A face is a thing for the eyes and cannot be written. The written word must touch our imaginations and appeal to all of our senses simultaneously. You can draw a face or photograph it, but there are no words to show it completely. I have read many great literary descriptions of faces—oval faces with high foreheads. Qualities of nobility or seediness can be added to a chin or a forehead. The light of moral intentions can be colored into peoples eyes. But there is no way I can really show you the face of the woman waiting for her bus in front of the antique shop before the road to the canals. I can say she wore leather boots and guiltily nibbled at a Snickers bar—as though it were the Snickers bar of knowledge of good and evil—but I cannot place her face in your eyes.
And then it was 3 a.m. if you like to count time that way. I found an Indonesian or South Asian coin lying on a reef of dead brown leaves at the bottom step of the promenade. Its front showed a young dictator wearing glasses and its obverse was festooned with moony glyphs. I flipped it a few times for luck and then rolled it up the empty street. North London is a quiet hillock of cobbles in that witching hour, but you can always hear the humming and droning of surveillance cameras mounted on every corner. I made a plan to go and see Paul Gammon at the Spy Shop tomorrow or the following day. I wrote a little note to myself saying I should ‘infiltrate his maniac lair’. I would make him an offering of the Raymond Chandler novel I had just finished. He could tell me more about trade in covert manufactures. Then I breathed more cannabis and wrote, ‘Make a short film in which people all over the world say, “The church bells play jazz riffs in my scenario.” Add church bells to jazz music on the score.’

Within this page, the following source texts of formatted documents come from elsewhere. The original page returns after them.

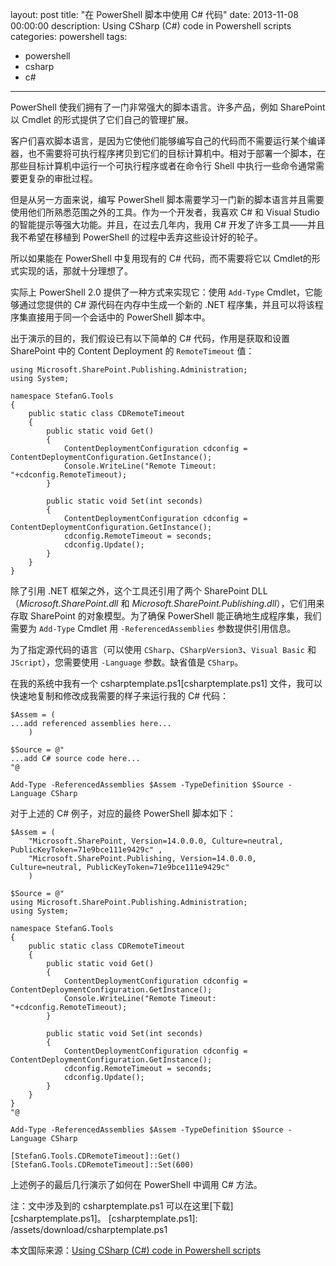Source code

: ﻿layout: post
title: "在 PowerShell 脚本中使用 C# 代码"
date: 2013-11-08 00:00:00
description: Using CSharp (C#) code in Powershell scripts
categories: powershell
tags:
- powershell
- csharp
- c#
---
PowerShell 使我们拥有了一门非常强大的脚本语言。许多产品，例如 SharePoint 以 Cmdlet 的形式提供了它们自己的管理扩展。

客户们喜欢脚本语言，是因为它使他们能够编写自己的代码而不需要运行某个编译器，也不需要将可执行程序拷贝到它们的目标计算机中。相对于部署一个脚本，在那些目标计算机中运行一个可执行程序或者在命令行 Shell 中执行一些命令通常需要更复杂的审批过程。

但是从另一方面来说，编写 PowerShell 脚本需要学习一门新的脚本语言并且需要使用他们所熟悉范围之外的工具。作为一个开发者，我喜欢 C# 和 Visual Studio 的智能提示等强大功能。并且，在过去几年内，我用 C# 开发了许多工具——并且我不希望在移植到 PowerShell 的过程中丢弃这些设计好的轮子。

所以如果能在 PowerShell 中复用现有的 C# 代码，而不需要将它以 Cmdlet的形式实现的话，那就十分理想了。

实际上 PowerShell 2.0 提供了一种方式来实现它：使用 `Add-Type` Cmdlet，它能够通过您提供的 C# 源代码在内存中生成一个新的 .NET 程序集，并且可以将该程序集直接用于同一个会话中的 PowerShell 脚本中。

出于演示的目的，我们假设已有以下简单的 C# 代码，作用是获取和设置 SharePoint 中的 Content Deployment 的 `RemoteTimeout` 值：

	using Microsoft.SharePoint.Publishing.Administration; 
	using System; 
	
	namespace StefanG.Tools 
	{ 
	    public static class CDRemoteTimeout  
	    { 
	        public static void Get() 
	        { 
	            ContentDeploymentConfiguration cdconfig = ContentDeploymentConfiguration.GetInstance();
	            Console.WriteLine("Remote Timeout: "+cdconfig.RemoteTimeout); 
	        } 
	
	        public static void Set(int seconds) 
	        { 
	            ContentDeploymentConfiguration cdconfig = ContentDeploymentConfiguration.GetInstance(); 
	            cdconfig.RemoteTimeout = seconds;
	            cdconfig.Update();
	        } 
	    } 
	}

除了引用 .NET 框架之外，这个工具还引用了两个 SharePoint DLL（*Microsoft.SharePoint.dll* 和 *Microsoft.SharePoint.Publishing.dll*），它们用来存取 SharePoint 的对象模型。为了确保 PowerShell 能正确地生成程序集，我们需要为 `Add-Type` Cmdlet 用 `-ReferencedAssemblies` 参数提供引用信息。

为了指定源代码的语言（可以使用 `CSharp`、`CSharpVersion3`、`Visual Basic` 和 `JScript`），您需要使用 `-Language` 参数。缺省值是 `CSharp`。

在我的系统中我有一个 csharptemplate.ps1[csharptemplate.ps1] 文件，我可以快速地复制和修改成我需要的样子来运行我的 C# 代码：

	$Assem = (
	...add referenced assemblies here...
	    ) 
	
	$Source = @" 
	...add C# source code here...
	"@ 
	
	Add-Type -ReferencedAssemblies $Assem -TypeDefinition $Source -Language CSharp

对于上述的 C# 例子，对应的最终 PowerShell 脚本如下：

	$Assem = ( 
	    "Microsoft.SharePoint, Version=14.0.0.0, Culture=neutral, PublicKeyToken=71e9bce111e9429c" , 
	    "Microsoft.SharePoint.Publishing, Version=14.0.0.0, Culture=neutral, PublicKeyToken=71e9bce111e9429c"
	    ) 
	
	$Source = @" 
	using Microsoft.SharePoint.Publishing.Administration; 
	using System; 
	
	namespace StefanG.Tools 
	{ 
	    public static class CDRemoteTimeout  
	    { 
	        public static void Get() 
	        { 
	            ContentDeploymentConfiguration cdconfig = ContentDeploymentConfiguration.GetInstance();
	            Console.WriteLine("Remote Timeout: "+cdconfig.RemoteTimeout); 
	        } 
	         
	        public static void Set(int seconds) 
	        { 
	            ContentDeploymentConfiguration cdconfig = ContentDeploymentConfiguration.GetInstance(); 
	            cdconfig.RemoteTimeout = seconds;
	            cdconfig.Update();
	        } 
	    } 
	} 
	"@ 
	
	Add-Type -ReferencedAssemblies $Assem -TypeDefinition $Source -Language CSharp  
	
	[StefanG.Tools.CDRemoteTimeout]::Get()
	[StefanG.Tools.CDRemoteTimeout]::Set(600)

上述例子的最后几行演示了如何在 PowerShell 中调用 C# 方法。

注：文中涉及到的 csharptemplate.ps1 可以在这里[下载][csharptemplate.ps1]。
[csharptemplate.ps1]: /assets/download/csharptemplate.ps1
<!--more-->
本文国际来源：[Using CSharp (C#) code in Powershell scripts](http://blogs.technet.com/b/stefan_gossner/archive/2010/05/07/using-csharp-c-code-in-powershell-scripts.aspx)
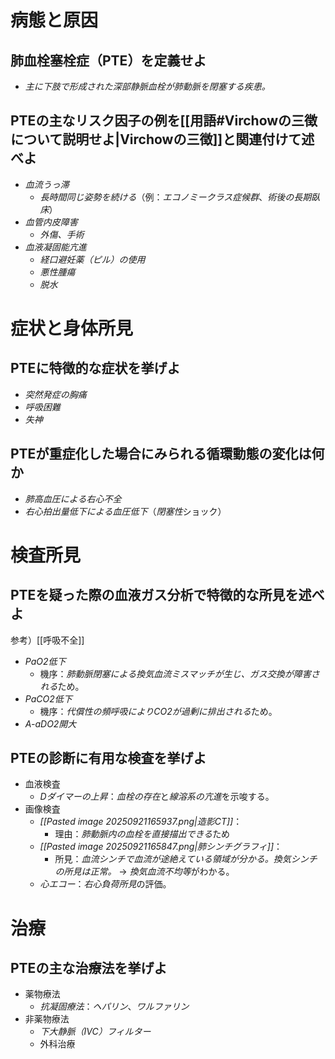 # 病態と原因
## 肺血栓塞栓症（PTE）を定義せよ
- *主に下肢で形成された深部静脈血栓が肺動脈を閉塞する疾患。*

## PTEの主なリスク因子の例を[[用語#Virchowの三徴について説明せよ|Virchowの三徴]]と関連付けて述べよ
- *血流うっ滞*
    - *長時間同じ姿勢を続ける*（例：*エコノミークラス症候群*、*術後の長期臥床*）
- *血管内皮障害*
    - *外傷、手術*
- *血液凝固能亢進*
    - *経口避妊薬（ピル）の使用*
    - *悪性腫瘍*
    - *脱水*

# 症状と身体所見
## PTEに特徴的な症状を挙げよ
- *突然発症の胸痛*
- *呼吸困難*
- *失神*

## PTEが重症化した場合にみられる循環動態の変化は何か
- *肺高血圧による右心不全*
- *右心拍出量低下による血圧低下*（*閉塞性*ショック）

# 検査所見
## PTEを疑った際の血液ガス分析で特徴的な所見を述べよ
参考）[[呼吸不全]]
- *PaO2低下*
	- 機序：*肺動脈閉塞による換気血流ミスマッチが生じ、ガス交換が障害される*ため。
- *PaCO2低下*
	- 機序：*代償性の頻呼吸によりCO2が過剰に排出される*ため。
- *A-aDO2開大*

## PTEの診断に有用な検査を挙げよ
- 血液検査
    - *Dダイマーの上昇*：*血栓の存在*と*線溶系の亢進*を示唆する。
- 画像検査
    - *[[Pasted image 20250921165937.png|造影CT]]*：
	    - 理由：*肺動脈内の血栓を直接描出できる*ため
    - *[[Pasted image 20250921165847.png|肺シンチグラフィ]]*：
	    - 所見：*血流シンチで血流が途絶えている領域が分かる。換気シンチの所見は正常。* → *換気血流不均等*がわかる。
    - *心エコー*：*右心負荷所見*の評価。

# 治療
## PTEの主な治療法を挙げよ
- 薬物療法
    - *抗凝固療法*：*ヘパリン*、*ワルファリン*
- 非薬物療法
    - *下大静脈（IVC）フィルター*
    - 外科治療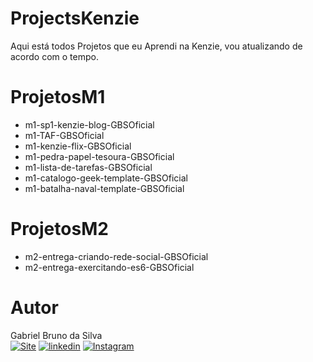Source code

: # ProjectsKenzie

Aqui está todos Projetos que eu Aprendi na Kenzie, vou atualizando de acordo com o tempo.


# ProjetosM1

- m1-sp1-kenzie-blog-GBSOficial
- m1-TAF-GBSOficial
- m1-kenzie-flix-GBSOficial
- m1-pedra-papel-tesoura-GBSOficial
- m1-lista-de-tarefas-GBSOficial
- m1-catalogo-geek-template-GBSOficial
- m1-batalha-naval-template-GBSOficial

# ProjetosM2

- m2-entrega-criando-rede-social-GBSOficial
- m2-entrega-exercitando-es6-GBSOficial


# Autor

Gabriel Bruno da Silva
<br>
[![Site](https://img.shields.io/website?label=GBSOficial.com&style=for-the-badge&url=https://gbsoficial.com)](https://gbsoficial.com)
[![linkedin](https://img.shields.io/badge/LinkedIn-0077B5?style=for-the-badge&logo=linkedin&logoColor=white)](https://www.linkedin.com/in/gabriel-bruno-136a39241/)
[![Instagram](https://img.shields.io/badge/Instagram-E4405F?style=for-the-badge&logo=instagram&logoColor=white)](https://www.instagram.com/gbs.oficial/)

And then I was standing under a sign that said ‘Malnick and Rance, Solicitors at Law.’ Assuredly I was laughing. Those were good lawyerly names, to say the least. I had just been past the statue of Sir Hugh Myddleton, 1555 - 1631. Cherubim poured water from urns at the flanks of his feet; he wore a magnificent cape and a collar that looked like an air-filter from an old Oldsmobile. A woman was giving a man a blowjob at the side of the fountain nearest the small park on the corner. There is a seamy side to London—it can’t be denied. The woman didn’t even look up in feigned embarrassment as I passed.
‘Is there a God?’ I’ve written that into my notebook as I sit on a bench in the darkness of Islington Park waiting for foxes to appear. Beneath that bold and inquisitive title I write, ‘Maybe the question is something we never really ask. Maybe the question is some supercharged little mystical tidbit placed in the intricate altars of our brains. We unwrap it from its clothing of sacred leaves, rub our thumbs carefully along its contours and then put it slowly away again.’
As you can see, I am trying to make a record of women speaking into cell phones in London. A pregnant black woman wearing a leopard leotard and brown slacks and a long oilcloth raincoat says, ‘You don’t really think so….’ into her blue-lit cell phone as I pass. She is standing under a bus stop shelter and it is almost light. Maybe she is going to work—though the swell of her stomach makes me think she should be on maternity leave. There are berets holding back the coils of her hair. No, I don’t really think so. Let me go sleep.